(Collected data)
■ ■ ■ ■
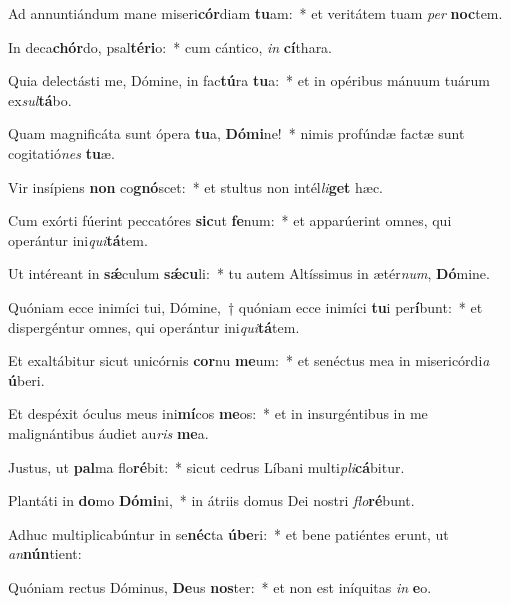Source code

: \item Ad annuntiándum mane miseri\textbf{cór}diam \textbf{tu}am:~* et veritátem tuam \textit{per} \textbf{noc}tem.
\item In deca\textbf{chór}do, psal\textbf{té}\textbf{ri}o:~* cum cántico, \textit{in} \textbf{cí}thara.
\item Quia delectásti me, Dómine, in fac\textbf{tú}ra \textbf{tu}a:~* et in opéribus mánuum tuárum ex\textit{sul}\textbf{tá}bo.
\item Quam magnificáta sunt ópera \textbf{tu}a, \textbf{Dó}\textbf{mi}ne!~* nimis profúndæ factæ sunt cogitatió\textit{nes} \textbf{tu}æ.
\item Vir insípiens \textbf{non} co\textbf{gnó}scet:~* et stultus non intél\textit{li}\textbf{get} hæc.
\item Cum exórti fúerint peccatóres \textbf{sic}ut \textbf{fe}num:~* et apparúerint omnes, qui operántur ini\textit{qui}\textbf{tá}tem.
\item Ut intéreant in \textbf{sǽ}culum \textbf{sǽ}\textbf{cu}li:~* tu autem Altíssimus in ætér\textit{num}, \textbf{Dó}mine.
\item Quóniam ecce inimíci tui, Dómine,~† quóniam ecce inimíci \textbf{tu}i per\textbf{í}bunt:~* et dispergéntur omnes, qui operántur ini\textit{qui}\textbf{tá}tem.
\item Et exaltábitur sicut unicórnis \textbf{cor}nu \textbf{me}um:~* et senéctus mea in misericórdi\textit{a} \textbf{ú}beri.
\item Et despéxit óculus meus ini\textbf{mí}cos \textbf{me}os:~* et in insurgéntibus in me malignántibus áudiet au\textit{ris} \textbf{me}a.
\item Justus, ut \textbf{pal}ma flo\textbf{ré}bit:~* sicut cedrus Líbani multi\textit{pli}\textbf{cá}bitur.
\item Plantáti in \textbf{do}mo \textbf{Dó}\textbf{mi}ni,~* in átriis domus Dei nostri \textit{flo}\textbf{ré}bunt.
\item Adhuc multiplicabúntur in se\textbf{néc}ta \textbf{ú}\textbf{be}ri:~* et bene patiéntes erunt, ut \textit{an}\textbf{nún}tient:
\item Quóniam rectus Dóminus, \textbf{De}us \textbf{nos}ter:~* et non est iníquitas \textit{in} \textbf{e}o.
■ ■ ■ ■
**TASK BRIEF:**
Give the preceding data back exactly, minus every picture.

**YOUR SOLUTION:**
Source code

: \item Ad annuntiándum mane miseri\textbf{cór}diam \textbf{tu}am:~* et veritátem tuam \textit{per} \textbf{noc}tem.
\item In deca\textbf{chór}do, psal\textbf{té}\textbf{ri}o:~* cum cántico, \textit{in} \textbf{cí}thara.
\item Quia delectásti me, Dómine, in fac\textbf{tú}ra \textbf{tu}a:~* et in opéribus mánuum tuárum ex\textit{sul}\textbf{tá}bo.
\item Quam magnificáta sunt ópera \textbf{tu}a, \textbf{Dó}\textbf{mi}ne!~* nimis profúndæ factæ sunt cogitatió\textit{nes} \textbf{tu}æ.
\item Vir insípiens \textbf{non} co\textbf{gnó}scet:~* et stultus non intél\textit{li}\textbf{get} hæc.
\item Cum exórti fúerint peccatóres \textbf{sic}ut \textbf{fe}num:~* et apparúerint omnes, qui operántur ini\textit{qui}\textbf{tá}tem.
\item Ut intéreant in \textbf{sǽ}culum \textbf{sǽ}\textbf{cu}li:~* tu autem Altíssimus in ætér\textit{num}, \textbf{Dó}mine.
\item Quóniam ecce inimíci tui, Dómine,~† quóniam ecce inimíci \textbf{tu}i per\textbf{í}bunt:~* et dispergéntur omnes, qui operántur ini\textit{qui}\textbf{tá}tem.
\item Et exaltábitur sicut unicórnis \textbf{cor}nu \textbf{me}um:~* et senéctus mea in misericórdi\textit{a} \textbf{ú}beri.
\item Et despéxit óculus meus ini\textbf{mí}cos \textbf{me}os:~* et in insurgéntibus in me malignántibus áudiet au\textit{ris} \textbf{me}a.
\item Justus, ut \textbf{pal}ma flo\textbf{ré}bit:~* sicut cedrus Líbani multi\textit{pli}\textbf{cá}bitur.
\item Plantáti in \textbf{do}mo \textbf{Dó}\textbf{mi}ni,~* in átriis domus Dei nostri \textit{flo}\textbf{ré}bunt.
\item Adhuc multiplicabúntur in se\textbf{néc}ta \textbf{ú}\textbf{be}ri:~* et bene patiéntes erunt, ut \textit{an}\textbf{nún}tient:
\item Quóniam rectus Dóminus, \textbf{De}us \textbf{nos}ter:~* et non est iníquitas \textit{in} \textbf{e}o.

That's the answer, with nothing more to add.